The central difference between the distribution of television and books is that TV shows are initially bundled, for either no-cost over network television or packaged with other content in the form of a cable subscription. Both the free and paid versions here are also often subsidized by advertising.
This gives television a couple of advantages. First, it allows a low-cost way for people to try new shows. Smash is just there, ready for you to take a shot at it. If you hate it, it feels as if it comes at no (or at least no additional) cost. Second, this free-to-try model gives people the chance to become avid viewers–the kind who might one day buy a boxed set or download the complete series on iTunes or Amazon.
Not only does this give fans more confidence in what they are spending on their Blu-Rays and boxed sets, but it allows television to make money from this viewer multiple times: the initial viewing and then the eventual purchase (and perhaps reruns and syndication as well).
Interestingly, the highest profit product that television offers comes relatively late in the profit cycle: DVDs get the most money directly from the customer, but precede only syndication on the timeline.
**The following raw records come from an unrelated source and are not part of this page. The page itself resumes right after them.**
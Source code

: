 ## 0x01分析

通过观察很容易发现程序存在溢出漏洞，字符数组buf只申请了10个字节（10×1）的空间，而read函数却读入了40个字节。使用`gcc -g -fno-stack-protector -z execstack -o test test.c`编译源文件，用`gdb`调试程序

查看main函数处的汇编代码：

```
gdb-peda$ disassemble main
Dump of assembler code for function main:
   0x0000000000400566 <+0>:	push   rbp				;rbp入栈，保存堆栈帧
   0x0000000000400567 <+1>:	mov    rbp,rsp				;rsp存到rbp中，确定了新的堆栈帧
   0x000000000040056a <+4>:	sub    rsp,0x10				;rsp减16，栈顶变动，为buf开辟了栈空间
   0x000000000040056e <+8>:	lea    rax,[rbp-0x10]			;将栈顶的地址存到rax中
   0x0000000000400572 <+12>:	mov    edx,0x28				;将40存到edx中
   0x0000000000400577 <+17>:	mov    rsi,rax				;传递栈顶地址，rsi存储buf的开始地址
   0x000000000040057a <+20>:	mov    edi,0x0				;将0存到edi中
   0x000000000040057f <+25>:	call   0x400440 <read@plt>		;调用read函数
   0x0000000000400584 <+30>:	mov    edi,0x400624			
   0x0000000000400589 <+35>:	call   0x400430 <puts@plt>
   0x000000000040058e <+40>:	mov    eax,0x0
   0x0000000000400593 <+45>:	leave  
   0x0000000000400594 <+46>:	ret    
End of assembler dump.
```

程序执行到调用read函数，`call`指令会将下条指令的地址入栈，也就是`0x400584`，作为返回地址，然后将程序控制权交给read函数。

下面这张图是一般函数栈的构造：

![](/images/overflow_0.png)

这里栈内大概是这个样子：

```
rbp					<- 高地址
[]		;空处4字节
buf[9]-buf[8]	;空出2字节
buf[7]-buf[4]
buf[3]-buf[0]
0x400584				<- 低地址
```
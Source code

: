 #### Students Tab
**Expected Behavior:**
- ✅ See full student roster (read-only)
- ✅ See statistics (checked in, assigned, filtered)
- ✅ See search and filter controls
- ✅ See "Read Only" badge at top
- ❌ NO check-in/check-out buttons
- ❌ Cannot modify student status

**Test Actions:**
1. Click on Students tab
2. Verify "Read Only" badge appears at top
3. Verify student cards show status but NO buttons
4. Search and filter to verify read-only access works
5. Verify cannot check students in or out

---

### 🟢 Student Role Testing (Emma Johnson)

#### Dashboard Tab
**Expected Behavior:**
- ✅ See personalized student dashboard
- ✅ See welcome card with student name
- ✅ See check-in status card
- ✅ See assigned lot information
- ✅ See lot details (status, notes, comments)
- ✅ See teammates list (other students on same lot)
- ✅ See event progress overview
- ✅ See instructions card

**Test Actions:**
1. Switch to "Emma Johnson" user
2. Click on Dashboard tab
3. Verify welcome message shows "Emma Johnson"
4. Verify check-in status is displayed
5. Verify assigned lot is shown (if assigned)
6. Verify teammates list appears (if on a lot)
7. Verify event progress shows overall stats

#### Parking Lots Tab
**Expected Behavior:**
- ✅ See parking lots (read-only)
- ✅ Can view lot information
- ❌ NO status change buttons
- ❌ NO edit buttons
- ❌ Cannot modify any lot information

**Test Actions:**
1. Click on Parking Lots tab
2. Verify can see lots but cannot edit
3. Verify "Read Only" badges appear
In effect, television has the luxury of building interest in the premium version of its product by first making it available for free.
What Publishing Should Learn from Television
At this point, the book business has been unable to leverage the power of free. Chapter previews don’t cut it and neither does library availability. Making something free allows for circulation and sampling that is unattainable in any other way.
So while some have called for a Netflix for books, what publishing should be trying is a Hulu for books–that is an advertiser-subsidized way to read books.
While I don’t think this would work great in paper books, it could in ebooks. For examples, what if a thirty-second video advertisement played after, say, every 75 pages of an ebook? I don’t know about you, but I would strongly consider choosing that over paying ten bucks for the ebook outright. And I would be exponentially more likely to try a new author if all that it cost me was a few ads. In this case, abandoning the book wouldn’t feel like you’ve just wasted your money, just that you tried something new and didn’t like it. Some will hate this idea; their idea of reading is incompatible with advertising. But for others, it would be extremely attractive.
But here’s the thing: people who cherish the experience of reading books and will pay for them already read and pay for books. What television does so well is make it easy to watch and fall in love with a TV show. Books make it damn hard. One reason “discoverability” is such a buzzword in publishing is that pulling the trigger on a new hardback for 25 bucks means that the buyer needs a lot of confidence in that purchase. Rather than try to raise that confidence through algorithms or social media or whatever, the easier task it to lower the amount of confidence you need to try something—and nothing does that like free.